First, our relationship with God. Though I imagine all of you here tonight are believers, your faith journey is by no means complete. Friendships are built and strengthened over time, and it’s no different with our friendship with God. And part of any real friendship is the openness to allowing that friendship to change us. As the American Catholic writer Flannery O’Connor wrote in a letter to a friend, “A faith that just accepts is a child’s faith and alright for children, but eventually you have to grow up religiously as in every other way.”1 It took Newman 44 years to reach the stage of being ready formally to convert to Catholicism; nor did he stay in one place with respect to his faith thereafter. In our own autobiography, like Newman’s Apologia pro vita sua, God must loom as the benevolent ever-directing force, the reliable friend, the Creator-Saviour-Inspirer.

So, we have to grow in our relationship with God, allowing Him to teach us, convert us, renew us, return us towards Himself every moment of every day. In the process of getting to know and relate better to God, we hope there will be change in us for the better, growth in faith, hope and love, in the theological or God-knowing-and-relating virtues. And this is closely connected to the second conversion in our lives: the conversion of our relationship to ourselves. Christ tells us to love God first, and then our neighbours as ourselves. So we have to respect and esteem, reverence and love ourselves, as God’s image, but with humility without self-hatred, with patience without lethargy, with temperance without insensibility, and so on. As we grow in self-knowledge and respect, we hope to grow in prudence, temperance and courage, in the moral or self-knowing-and-relating virtues. In writing our Apologia pro vita sua, the character must be constantly evolving, hopefully into a richer, more interesting, and nobler character – a saint.

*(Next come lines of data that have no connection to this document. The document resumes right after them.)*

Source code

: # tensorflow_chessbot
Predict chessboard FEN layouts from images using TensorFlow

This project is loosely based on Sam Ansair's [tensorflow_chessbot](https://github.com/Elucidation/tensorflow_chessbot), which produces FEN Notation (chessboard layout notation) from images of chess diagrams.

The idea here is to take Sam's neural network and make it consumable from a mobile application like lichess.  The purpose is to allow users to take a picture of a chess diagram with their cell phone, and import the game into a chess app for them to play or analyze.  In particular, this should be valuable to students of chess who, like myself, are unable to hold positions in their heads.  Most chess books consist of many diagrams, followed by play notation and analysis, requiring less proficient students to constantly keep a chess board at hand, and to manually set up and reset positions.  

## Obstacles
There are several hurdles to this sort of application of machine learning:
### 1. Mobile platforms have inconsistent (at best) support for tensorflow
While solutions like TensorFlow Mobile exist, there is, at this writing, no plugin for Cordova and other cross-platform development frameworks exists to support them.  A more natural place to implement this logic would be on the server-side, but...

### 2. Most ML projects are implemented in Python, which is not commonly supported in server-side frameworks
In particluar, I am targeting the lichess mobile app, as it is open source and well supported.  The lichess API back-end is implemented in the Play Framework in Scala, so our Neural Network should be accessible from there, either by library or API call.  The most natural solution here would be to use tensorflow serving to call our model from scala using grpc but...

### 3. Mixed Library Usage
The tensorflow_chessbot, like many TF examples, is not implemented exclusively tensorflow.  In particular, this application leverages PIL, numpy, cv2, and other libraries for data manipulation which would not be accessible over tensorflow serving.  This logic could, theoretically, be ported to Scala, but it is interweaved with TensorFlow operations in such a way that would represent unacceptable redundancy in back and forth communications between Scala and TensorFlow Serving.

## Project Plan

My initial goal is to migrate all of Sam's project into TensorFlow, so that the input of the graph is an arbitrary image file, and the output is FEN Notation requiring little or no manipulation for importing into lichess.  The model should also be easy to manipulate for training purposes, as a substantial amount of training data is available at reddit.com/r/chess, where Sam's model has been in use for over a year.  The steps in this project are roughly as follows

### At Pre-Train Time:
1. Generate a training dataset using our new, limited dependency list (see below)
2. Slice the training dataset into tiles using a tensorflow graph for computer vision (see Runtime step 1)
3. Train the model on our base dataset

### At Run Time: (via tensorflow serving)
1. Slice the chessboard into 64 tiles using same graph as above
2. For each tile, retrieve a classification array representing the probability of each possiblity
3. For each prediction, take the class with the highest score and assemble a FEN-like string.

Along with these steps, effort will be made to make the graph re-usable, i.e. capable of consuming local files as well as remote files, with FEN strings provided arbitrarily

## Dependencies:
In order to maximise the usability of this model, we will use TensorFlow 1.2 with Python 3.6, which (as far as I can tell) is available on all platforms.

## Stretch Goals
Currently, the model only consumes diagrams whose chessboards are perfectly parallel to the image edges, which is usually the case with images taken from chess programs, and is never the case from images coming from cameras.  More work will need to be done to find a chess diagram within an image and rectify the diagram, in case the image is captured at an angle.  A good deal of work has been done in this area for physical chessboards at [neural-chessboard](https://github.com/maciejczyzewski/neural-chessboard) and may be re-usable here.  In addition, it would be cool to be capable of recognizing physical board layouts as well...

“Without self-knowledge,’ Newman wrote, “you have no root in yourselves personally; you may endure for a time, but under affliction or persecution your faith will not last. This is why many in this age (and in every age) become infidels, heretics, schismatics, disloyal despisers of the Church. They cast off the form of truth, because it never has been to them more than a form. They endure not, because they never have tasted that the Lord is gracious; and they never have had experience of His power and love, because they have never known their own weakness and need.”2

Finally, conversion of our relationship with others. Friendship with our fellows is hugely important for us; its absence, as lethal as light and oxygen deprivation for a plant or animal. So we have to grow in friendships of various kinds, with our romantic interests and ultimate spouse, our confidants, children, work colleagues, and others. As we get to know and love them more deeply, we grow in justice and compassion, in the social or other-knowing-and-relating virtues. Our autobiography or Apologia pro vita sua is populated with others with whom we agree and disagree, engage in common projects and uncommon rivalries, influence and are influenced, give support and are supported.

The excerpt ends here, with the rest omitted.